Win in Sight for Grinder Pump Rebellion

by Arnaud and Naja Girard

After 5 years of rumblings the Cudjoe Regional Wastewater System (CRWS) has just received a very troublesome diagnostic.

It appears that residents have been unlawfully forced to sign easements with FKAA, their sewer utility company.

The easement was a prerequisite for free installation of a sewage grinder pump for those homes deemed too remote for a simple gravity connection to the plant on Cudjoe.

Five years ago, when the work began, many residents resented the government’s intrusion into their front yards: The 5-foot easement all around the pump itself, the obligation to provide electrical power to the pump at their expense, and the prospect of maintenance workers coming onto their property whenever they felt like it.

The cost of maintenance was also an issue: While it was clear that only FKAA could perform maintenance work, the easement contract was silent as to who would pay for it in the future.

Residents were offered only one alternative: Purchase, install and maintain, at their own cost, a grinder pump approved and permitted by FKAA.

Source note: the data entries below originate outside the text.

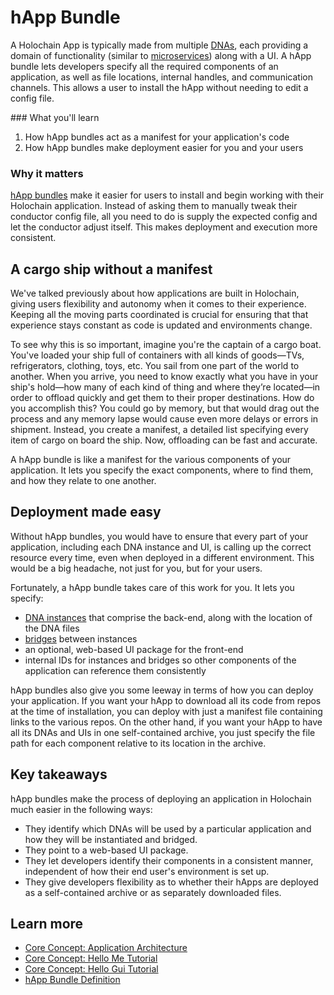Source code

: # hApp Bundle

A Holochain App is typically made from multiple [DNAs](https://redux.developer.holochain.org/docs/glossary/#dna), each providing a domain of functionality (similar to [microservices](https://en.wikipedia.org/wiki/Microservices)) along with a UI. A hApp bundle lets developers specify all the required components of an application, as well as file locations, internal handles, and communication channels. This allows a user to install the hApp without needing to edit a config file.

<div class="coreconcepts-orientation" markdown=1>
### <i class="fas fa-thunderstorm"></i> What you'll learn

1. How hApp bundles act as a manifest for your application's code
2. How hApp bundles make deployment easier for you and your users

### <i class="far fa-atom"></i> Why it matters

[hApp bundles](https://github.com/holochain/holoscape/tree/master/example-bundles) make it easier for users to install and begin working with their Holochain application. Instead of asking them to manually tweak their conductor config file, all you need to do is supply the expected config and let the conductor adjust itself. This makes deployment and execution more consistent.
</div>

## A cargo ship without a manifest

We've talked previously about how applications are built in Holochain, giving users flexibility and autonomy when it comes to their experience. Keeping all the moving parts coordinated is crucial for ensuring that that experience stays constant as code is updated and environments change. 

To see why this is so important, imagine you're the captain of a cargo boat. You've loaded your ship full of containers with all kinds of goods—TVs, refrigerators, clothing, toys, etc. You sail from one part of the world to another. When you arrive, you need to know exactly what you have in your ship's hold—how many of each kind of thing and where they’re located—in order to offload quickly and get them to their proper destinations. How do you accomplish this? You could go by memory, but that would drag out the process and any memory lapse would cause even more delays or errors in shipment. Instead, you create a manifest, a detailed list specifying every item of cargo on board the ship. Now, offloading can be fast and accurate. 

A hApp bundle is like a manifest for the various components of your application. It lets you specify the exact components, where to find them, and how they relate to one another.

## Deployment made easy

Without hApp bundles, you would have to ensure that every part of your application, including each DNA instance and UI, is calling up the correct resource every time, even when deployed in a different environment. This would be a big headache, not just for you, but for your users. 

Fortunately, a hApp bundle takes care of this work for you. It lets you specify:

- [DNA instances](../../glossary/#dna-instance) that comprise the back-end, along with the location of the DNA files
- [bridges](../../glossary/#bridge) between instances
- an optional, web-based UI package for the front-end
- internal IDs for instances and bridges so other components of the application can reference them consistently

hApp bundles also give you some leeway in terms of how you can deploy your application. If you want your hApp to download all its code from repos at the time of installation, you can deploy with just a manifest file containing links to the various repos. On the other hand, if you want your hApp to have all its DNAs and UIs in one self-contained archive, you just specify the file path for each component relative to its location in the archive.

## Key takeaways

hApp bundles make the process of deploying an application in Holochain much easier in the following ways:

- They identify which DNAs will be used by a particular application and how they will be instantiated and bridged.
- They point to a web-based UI package.
- They let developers identify their components in a consistent manner, independent of how their end user's environment is set up. 
- They give developers flexibility as to whether their hApps are deployed as a self-contained archive or as separately downloaded files.

## Learn more

- [Core Concept: Application Architecture](../../concepts/2_application_architecture/)
- [Core Concept: Hello Me Tutorial](../../tutorials/coreconcepts/hello_me/)
- [Core Concept: Hello Gui Tutorial](../../tutorials/coreconcepts/hello_gui/) 
- [hApp Bundle Definition](https://github.com/holochain/holoscape/blob/master/example-bundles/README.md)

While hundreds of property owners protested informally, one property owner decided she wasn’t going to take it. Louise Delaney, who lives on Little Torch Key, filed suit challenging what she felt were FKAA’s strong-arm tactics, asking the Court to interpret the ordinance that she believed guaranteed her a right to a gravity connection at the street.

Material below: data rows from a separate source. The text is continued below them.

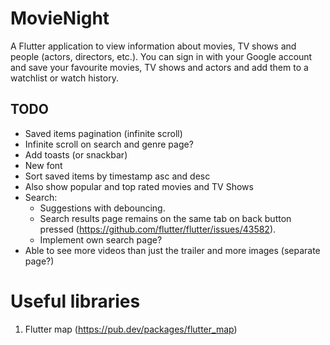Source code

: # MovieNight

A Flutter application to view information about movies, TV shows and people (actors, directors, etc.).
You can sign in with your Google account and save your favourite movies, TV shows and actors and add them to a watchlist or watch
history.

## TODO
- Saved items pagination (infinite scroll)
- Infinite scroll on search and genre page?
- Add toasts (or snackbar)
- New font
- Sort saved items by timestamp asc and desc
- Also show popular and top rated movies and TV Shows
- Search:
  - Suggestions with debouncing.
  - Search results page remains on the same tab on back button pressed (https://github.com/flutter/flutter/issues/43582).
  - Implement own search page?
- Able to see more videos than just the trailer and more images (separate page?)

# Useful libraries
1. Flutter map (https://pub.dev/packages/flutter_map)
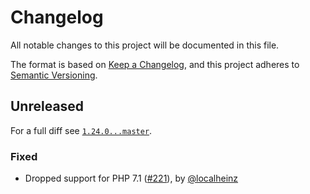 # Changelog

All notable changes to this project will be documented in this file.

The format is based on [Keep a Changelog](https://keepachangelog.com/en/1.0.0/), and this project adheres to [Semantic Versioning](https://semver.org/spec/v2.0.0.html).

## Unreleased

For a full diff see [`1.24.0...master`](https://github.com/localheinz/php-cs-fixer-config/compare/1.24.0...master).

### Fixed

* Dropped support for PHP 7.1 ([#221](https://github.com/localheinz/php-cs-fixer-config/pull/221)), by [@localheinz](https://github.com/localheinz)
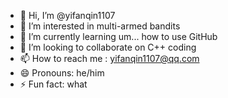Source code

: - 👋 Hi, I’m @yifanqin1107
- 👀 I’m interested in multi-armed bandits
- 🌱 I’m currently learning um... how to use GitHub
- 💞️ I’m looking to collaborate on C++ coding
- 📫 How to reach me : yifanqin1107@qq.com
- 😄 Pronouns: he/him
- ⚡ Fun fact: what

<!---
yifanqin1107/yifanqin1107 is a ✨ special ✨ repository because its `README.md` (this file) appears on your GitHub profile.
You can click the Preview link to take a look at your changes.
--->
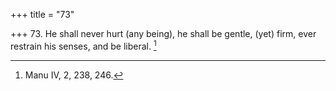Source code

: +++
title = "73"

+++
73. He shall never hurt (any being), he shall be gentle, (yet) firm, ever restrain his senses, and be liberal. [^56] 


[^56]:  Manu IV, 2, 238, 246.
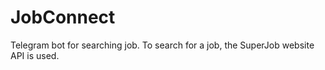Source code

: # JobConnect
Telegram bot for searching job. To search for a job, the SuperJob website API is used.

“Here is one of many installed too low and without the sealed pit and Wager vent that is supposed to make them flood-proof. This pit will allow standing water from a heavy rain to flow into the pit from the vent opening s under the lid. There is no question that this and probably all grinder pits on Big Pine and Summerland flooded in Irma.” ~ John Prosser, Big Pine Key

She argued that if the utility company wanted to use grinder pumps they had to be installed on the county’s right-of-way and powered at the government’s expense.

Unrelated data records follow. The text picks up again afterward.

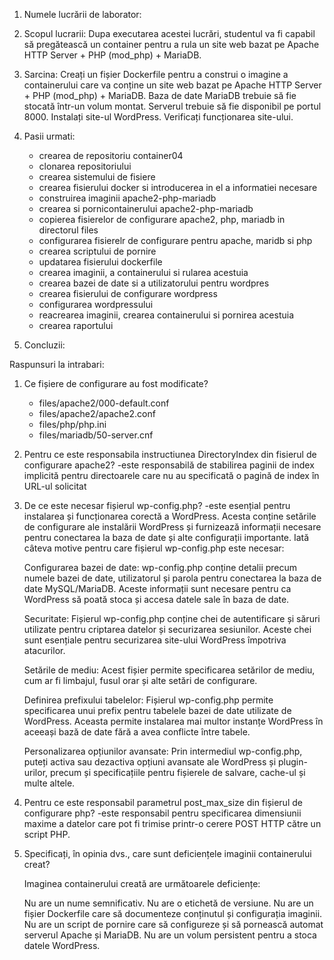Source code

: 1.  Numele lucrării de laborator:

2.  Scopul lucrarii: Dupa executarea acestei lucrări, studentul va fi capabil să pregătească un container pentru a rula un site web bazat pe Apache HTTP Server + PHP (mod_php) + MariaDB.

3.  Sarcina: Creați un fișier Dockerfile pentru a construi o imagine a containerului care va conține un site web bazat pe Apache HTTP Server + PHP (mod_php) + MariaDB. Baza de date MariaDB trebuie să fie stocată într-un volum montat. Serverul trebuie să fie disponibil pe portul 8000.
    Instalați site-ul WordPress. Verificați funcționarea site-ului.

4.  Pasii urmati:

    - crearea de repositoriu container04
    - clonarea repositoriului
    - crearea sistemului de fisiere
    - crearea fisierului docker si introducerea in el a informatiei necesare
    - construirea imaginii apache2-php-mariadb
    - crearea si pornicontainerului apache2-php-mariadb
    - copierea fisierelor de configurare apache2, php, mariadb in directorul files
    - configurarea fisierelr de configurare pentru apache, maridb si php
    - crearea scriptului de pornire
    - updatarea fisierului dockerfile
    - crearea imaginii, a containerului si rularea acestuia
    - crearea bazei de date si a utilizatorului pentru wordpres
    - crearea fisierului de configurare wordpress
    - configurarea wordpressului
    - reacrearea imaginii, crearea containerului si pornirea acestuia
    - crearea raportului

5.  Concluzii:

Raspunsuri la intrabari:

1.  Ce fișiere de configurare au fost modificate?

    - files/apache2/000-default.conf
    - files/apache2/apache2.conf
    - files/php/php.ini
    - files/mariadb/50-server.cnf

2.  Pentru ce este responsabila instructiunea DirectoryIndex din fisierul de configurare apache2?
    -este responsabilă de stabilirea paginii de index implicită pentru directoarele care nu au specificată o pagină de index în URL-ul solicitat

3.  De ce este necesar fișierul wp-config.php?
    -este esențial pentru instalarea și funcționarea corectă a WordPress. Acesta conține setările de configurare ale instalării WordPress și furnizează informații necesare pentru conectarea la baza de date și alte configurații importante. Iată câteva motive pentru care fișierul wp-config.php este necesar:

    Configurarea bazei de date: wp-config.php conține detalii precum numele bazei de date, utilizatorul și parola pentru conectarea la baza de date MySQL/MariaDB. Aceste informații sunt necesare pentru ca WordPress să poată stoca și accesa datele sale în baza de date.

    Securitate: Fișierul wp-config.php conține chei de autentificare și săruri utilizate pentru criptarea datelor și securizarea sesiunilor. Aceste chei sunt esențiale pentru securizarea site-ului WordPress împotriva atacurilor.

    Setările de mediu: Acest fișier permite specificarea setărilor de mediu, cum ar fi limbajul, fusul orar și alte setări de configurare.

    Definirea prefixului tabelelor: Fișierul wp-config.php permite specificarea unui prefix pentru tabelele bazei de date utilizate de WordPress. Aceasta permite instalarea mai multor instanțe WordPress în aceeași bază de date fără a avea conflicte între tabele.

    Personalizarea opțiunilor avansate: Prin intermediul wp-config.php, puteți activa sau dezactiva opțiuni avansate ale WordPress și plugin-urilor, precum și specificațiile pentru fișierele de salvare, cache-ul și multe altele.

4.  Pentru ce este responsabil parametrul post_max_size din fișierul de configurare php?
    -este responsabil pentru specificarea dimensiunii maxime a datelor care pot fi trimise printr-o cerere POST HTTP către un script PHP.

5.  Specificați, în opinia dvs., care sunt deficiențele imaginii containerului creat?

    Imaginea containerului creată are următoarele deficiențe:

    Nu are un nume semnificativ.
    Nu are o etichetă de versiune.
    Nu are un fișier Dockerfile care să documenteze conținutul și configurația imaginii.
    Nu are un script de pornire care să configureze și să pornească automat serverul Apache și MariaDB.
    Nu are un volum persistent pentru a stoca datele WordPress.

This month Judge Timothy Koenig agreed with her.

In a declaratory judgement, Judge Koenig ruled that under Monroe County Code 20-105(e) homeowners have a legal right to be provided with a gravity feed connection to the central sewage system, at their property line.

In other words, the government is obligated to provide a sewer connection to which a property owner can connect through a simple gravity pipe sloping down from their home to a connection located in the public right-of-way.

Judge Koenig, in his order, describes the law itself as “clear and unambiguous.”

“The Defendants’ interpretation of MCC 20-150(e) is clearly erroneous and unauthorized… “

“Under the plain language of MC 20-105(e), the Defendants cannot compel the Plaintiff to install a grinder pump, which is powered by electricity and not the gravitational attraction of the Earth’s mass, before connecting her property to the public right-of-way, an item that is powered by electricity. Such a requirement plainly, necessarily, and unlawfully interferes with the Plaintiff’s right to a gravity system by converting it into a low pressure or hybrid system.”

First victory for the grinder pump rebellion

This is the first courtroom victory in residents’ long battle against the CRWS’s grinder pump system design.

In 2013 many residents who found themselves on the grinder pump map turned into activists. They created the “Dump the Pumps” movement and sued the County and FKAA, claiming the pumps were a bad choice and that the system design was not up to DEP’s standards. The grinder pumps, they said, had a reputation for breaking down and would be vulnerable to hurricane flooding.

Transparency became an issue: Residents discovered that legal notices for public meetings were mysteriously published in Broward County instead of Monroe, that the environmental study had been falsified. It didn’t help either that County Commissioner George Neugent called those who found themselves on the infamous grinder pump map “ losers” and that some residents found their way off of the “loser list” while others, in similar situations, had the door slammed shut in their face.

By the summer of 2017, community advocate, John Prosser, asked the State Attorney’s office to investigate 11 possible violations of law and why some county officials seemed so bent on purchasing thousands of those particular grinder pumps. Bring me some proof and I’ll pursue, Chris Weber, the State Attorney’s Chief Investigator, told him.

The “Dump the Pumps” group lost their administrative challenge when a judge agreed with the government that standards were met and the pumps were adequate and reasonably flood-proof.  Many residents felt they were “losers” again after Hurricane Irma, when it became evident that they were not.

The government opposed Louise Delaney’s lawsuit, arguing that her claim had already been adjudicated in the “Dump the Pumps” administrative challenge. But Judge Koenig disagreed, ruling that the question of the forced easement was separate from the issue of the CRWS system design adequacy.

So, what now?

Louise Delaney’s case is not over.

She won on her claim that FKAA should have provided her with a gravity connection outside her property but it may be of no relief to her if a jury finds that she waited too long to inform FKAA of her intention to assert that right or that she intentionally misled them.

Some area residents certainly did not hide their feelings about FKAA’s intrusion onto their property.  The Blue Paper was shown a copy of one signed easement. That property owner added the note: “This is being signed under duress because pumps should be on the street or right-of-way. This is extortion.”

There are 270 residents, in the Cudjoe Regional area, who have not complied with FKAA’s requirement to place a grinder pump on their private property.